110. The Government argued that the way in which monitoring
measures were taken and their extent were likewise not excessive. At the
relevant time, merely some ten per cent of all telecommunications had been
conducted by wireless means and had therefore been potentially subject to
monitoring. In practice, monitoring was restricted to a limited number of
foreign countries. By virtue of section 3(2), third sentence, the telephone
connections of German nationals living abroad could not be monitored
directly. The identity of persons telecommunicating could only be
uncovered in rare cases in which a catchword had been used.
111. The applicant submitted that the scope of automatic surveillance
under section 3(1) of the amended G 10 Act was far too wide, as there were
no longer any geographical restrictions and as it was possible to identify
persons and, if they were using mobile telephones, to analyse their
movements. By virtue of section 3(2) of the amended G 10 Act, the second
applicant could even be monitored deliberately. The Federal Intelligence
Service was entitled to monitor all telecommunications within its reach
without any reason or previous suspicion. Its monitoring powers therefore
inhibited open communication and struck at the roots of democratic society.
It was irrelevant whether or not it was already possible from a technical
point of view to carry out worldwide monitoring.
112. In the applicant’s view, these wide monitoring powers did not
correspond to a pressing need on the part of society for such surveillance.
There was no longer a threat of an armed attack on the Federal Republic of
Germany by a foreign State possessing nuclear weapons, as there had been
during the Cold War. Nor was there any other comparable current danger to
be averted. In particular, drug trafficking, counterfeiting of money and
money laundering or presumed dangers arising from organised crime did
not constitute a danger to public safety sufficient to justify such an intensive
interference with the telecommunications of individuals.

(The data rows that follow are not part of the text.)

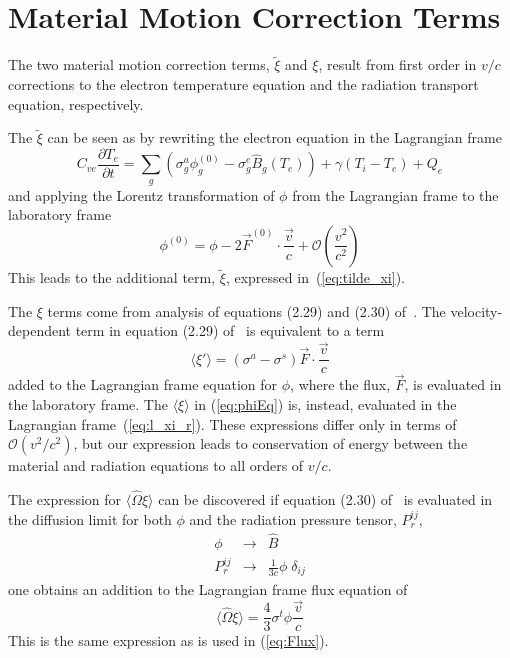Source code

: \documentclass{article}
\newcommand{\partl}[2]{\ensuremath{\frac{\partial{#1}}{\partial{#2}}}}\newcommand{\del}{\ensuremath{\vec{\nabla}}}
\newcommand{\Bg}{\ensuremath{\hat{B}_{g}}}
\begin{document}
\section{Material Motion Correction Terms}

The two material motion correction terms, $\tilde{\xi}$ and $\xi$, result
from first order in $v/c$ corrections to the electron temperature equation
and the radiation transport equation, respectively.

The $\tilde{\xi}$ can be seen as by rewriting the electron equation in
the Lagrangian frame
\begin{equation}
        C_{ve} \partl{T_{e}}{t} = 
                \sum_{g} \left(
                        \sigma_{g}^{a} \phi^{(0)}_{g}
                        - \sigma_{g}^{e} \Bg(T_{e}) \right)
                        + \gamma (T_{i} - T_{e}) + Q_{e}
\end{equation}
and applying the Lorentz transformation of $\phi$ from the Lagrangian frame
to the laboratory frame~\cite[page 417]{MihalasMihalas}
\begin{equation}
        \phi^{(0)} = \phi - 2 \vec{F}^{(0)} \cdot \frac{\vec{v}}{c} 
                 + \mathcal{O}(\frac{v^2}{c^2})
\end{equation}
This leads to the additional term, $\tilde{\xi}$,
expressed in~(\ref{eq:tilde_xi}).

The $\xi$ terms come from analysis of equations (2.29) and (2.30)
of~\cite{MihalasKlein}.
The velocity-dependent term in equation (2.29) of~\cite{MihalasKlein}
is equivalent to a term
\begin{equation}
        \langle \xi' \rangle = (\sigma^{a} - \sigma^{s}) \vec{F}
                        \cdot \frac{\vec{v}}{c}
\end{equation}
added to the Lagrangian frame equation for $\phi$,
where the flux, $\vec{F}$, is evaluated in the laboratory frame.
The $\langle \xi \rangle$ in (\ref{eq:phiEq}) is, instead, evaluated in the
Lagrangian frame~(\ref{eq:l_xi_r}).
These expressions differ only in terms of $\mathcal{O}(v^2/c^2)$,
but our expression
leads to conservation of energy between the material and radiation equations
to all orders of $v/c$.

The expression for $\langle \hat{\Omega} \xi \rangle$ can be discovered
if equation (2.30) of~\cite{MihalasKlein} is evaluated in the diffusion limit
for both $\phi$ and the radiation pressure tensor, $P_{r}^{ij}$,
\begin{eqnarray}
        \phi &\rightarrow& \hat{B} \\
        P_{r}^{ij} &\rightarrow& \frac{1}{3c} \phi \; \delta_{ij} 
\end{eqnarray}
one obtains an addition to the Lagrangian frame flux equation of
\begin{equation}
        \langle \hat{\Omega} \xi \rangle = 
                \frac{4}{3} \sigma^{t} \phi \frac{\vec{v}}{c}
\end{equation}
This is the same expression as is used in (\ref{eq:Flux}).
\end{document}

The fact that
interception was limited to content of “relevance for the intelligence
service” (“nachrichtendienstliche Relevanz”), as a result of the decision of
the Federal Constitutional Court, was not sufficient to constrain effectively
the monitoring powers of the Federal Intelligence Service.
113. Moreover, the duty to have the interception of telecommunications
authorised by the highest authorities of the Länder or a Minister of the
Federal Government and the prior supervision of monitoring measures by
an independent parliamentary committee did not avert the danger of abuse.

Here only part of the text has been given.